[PATCH v3 2/2] mm: migrate: fix barriers around tlb_flush_pending

Nadav Amit <namit@xxxxxxxxxx> · Thu, 27 Jul 2017 04:40:15 -0700

Reading tlb_flush_pending while the page-table lock is taken does not
require a barrier, since the lock/unlock already acts as a barrier.
Removing the barrier in mm_tlb_flush_pending() to address this issue.

However, migrate_misplaced_transhuge_page() calls mm_tlb_flush_pending()
while the page-table lock is already released, which may present a
problem on architectures with weak memory model (PPC).

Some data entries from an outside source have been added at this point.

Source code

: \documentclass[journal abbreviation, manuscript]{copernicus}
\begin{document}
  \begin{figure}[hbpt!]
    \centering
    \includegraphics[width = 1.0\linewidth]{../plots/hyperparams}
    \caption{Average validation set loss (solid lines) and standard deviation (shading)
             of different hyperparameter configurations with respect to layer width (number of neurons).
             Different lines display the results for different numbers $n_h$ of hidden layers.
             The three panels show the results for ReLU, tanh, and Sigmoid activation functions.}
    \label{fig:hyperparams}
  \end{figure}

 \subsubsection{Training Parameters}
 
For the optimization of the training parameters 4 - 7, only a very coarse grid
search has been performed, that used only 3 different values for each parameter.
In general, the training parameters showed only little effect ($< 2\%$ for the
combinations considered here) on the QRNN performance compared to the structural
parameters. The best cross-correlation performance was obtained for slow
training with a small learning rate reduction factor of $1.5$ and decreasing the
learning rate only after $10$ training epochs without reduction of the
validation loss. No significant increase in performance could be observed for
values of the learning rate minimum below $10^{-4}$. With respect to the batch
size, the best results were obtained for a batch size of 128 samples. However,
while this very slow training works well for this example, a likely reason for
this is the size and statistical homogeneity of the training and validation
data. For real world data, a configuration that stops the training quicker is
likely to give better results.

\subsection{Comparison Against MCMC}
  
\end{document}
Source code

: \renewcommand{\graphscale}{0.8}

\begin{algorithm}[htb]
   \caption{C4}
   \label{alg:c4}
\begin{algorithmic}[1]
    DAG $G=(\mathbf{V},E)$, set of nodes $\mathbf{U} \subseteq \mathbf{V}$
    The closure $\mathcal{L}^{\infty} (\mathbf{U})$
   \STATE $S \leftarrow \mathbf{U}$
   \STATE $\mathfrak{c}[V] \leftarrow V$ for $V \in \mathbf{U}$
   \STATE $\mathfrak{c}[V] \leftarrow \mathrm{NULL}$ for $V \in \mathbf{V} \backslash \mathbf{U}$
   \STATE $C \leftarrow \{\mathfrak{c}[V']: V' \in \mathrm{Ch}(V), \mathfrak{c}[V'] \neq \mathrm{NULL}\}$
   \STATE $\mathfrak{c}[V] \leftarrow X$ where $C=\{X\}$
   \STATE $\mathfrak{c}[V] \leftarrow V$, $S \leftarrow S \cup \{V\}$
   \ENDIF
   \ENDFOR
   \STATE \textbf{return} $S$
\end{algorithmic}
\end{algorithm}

To deal with this
case, a new parameter is added to mm_tlb_flush_pending() to indicate
if it is read without the page-table lock taken, and calling
smp_mb__after_unlock_lock() in this case.

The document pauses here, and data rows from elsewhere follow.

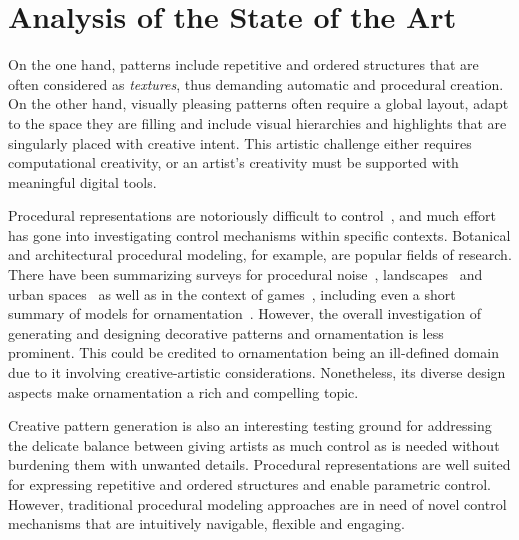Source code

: 

\section{Analysis of the State of the Art}
\label{sec:analysis}



On the one hand, patterns include repetitive and ordered structures that are often considered as \textit{textures}, thus demanding automatic and procedural creation. On the other hand, visually pleasing patterns often require a global layout, adapt to the space they are filling and include visual hierarchies and highlights that are singularly placed with creative intent. This artistic challenge either requires computational creativity, or an artist’s creativity must be supported with meaningful digital tools.

Procedural representations are notoriously difficult to control~\cite{bourque_2004_ptm,lagae_2010_pis,gilet_2010_ias,benes_2011_gpm,lasram_2012_ssf,lasram_2012_ptp}, and
much effort has gone into investigating control mechanisms within specific contexts. Botanical and architectural procedural modeling, for example, are popular fields of research. There have been summarizing surveys for procedural noise~\cite{lagae_2010_sap}, landscapes~\cite{smelik_2014_aso} and urban spaces~\cite{vanegas_2009_mab} as well as in the context of games~\cite{hendrikx_2013_pcg, togelius_2011_sbp}, including even a short summary of models for ornamentation~\cite{whitehead_2010_tpd}. However, the overall investigation of generating and designing decorative patterns and ornamentation is less prominent. This could be credited to ornamentation being an ill-defined domain due to it involving creative-artistic considerations. Nonetheless, its diverse design aspects make ornamentation a rich and compelling topic.


Creative pattern generation is also an interesting testing ground for addressing the delicate balance between giving artists as much control as is needed without burdening them with unwanted details. Procedural representations are well suited for expressing repetitive and ordered structures and enable parametric control. However, traditional procedural modeling approaches are in need of novel control mechanisms that are intuitively navigable, flexible and engaging.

Signed-off-by: Nadav Amit <namit@xxxxxxxxxx>
---
 arch/arm/include/asm/pgtable.h   |  3 ++-
 arch/arm64/include/asm/pgtable.h |  3 ++-
 arch/x86/include/asm/pgtable.h   |  2 +-
 include/linux/mm_types.h         | 31 +++++++++++++++++++++++--------
 mm/migrate.c                     |  2 +-
 5 files changed, 29 insertions(+), 12 deletions(-)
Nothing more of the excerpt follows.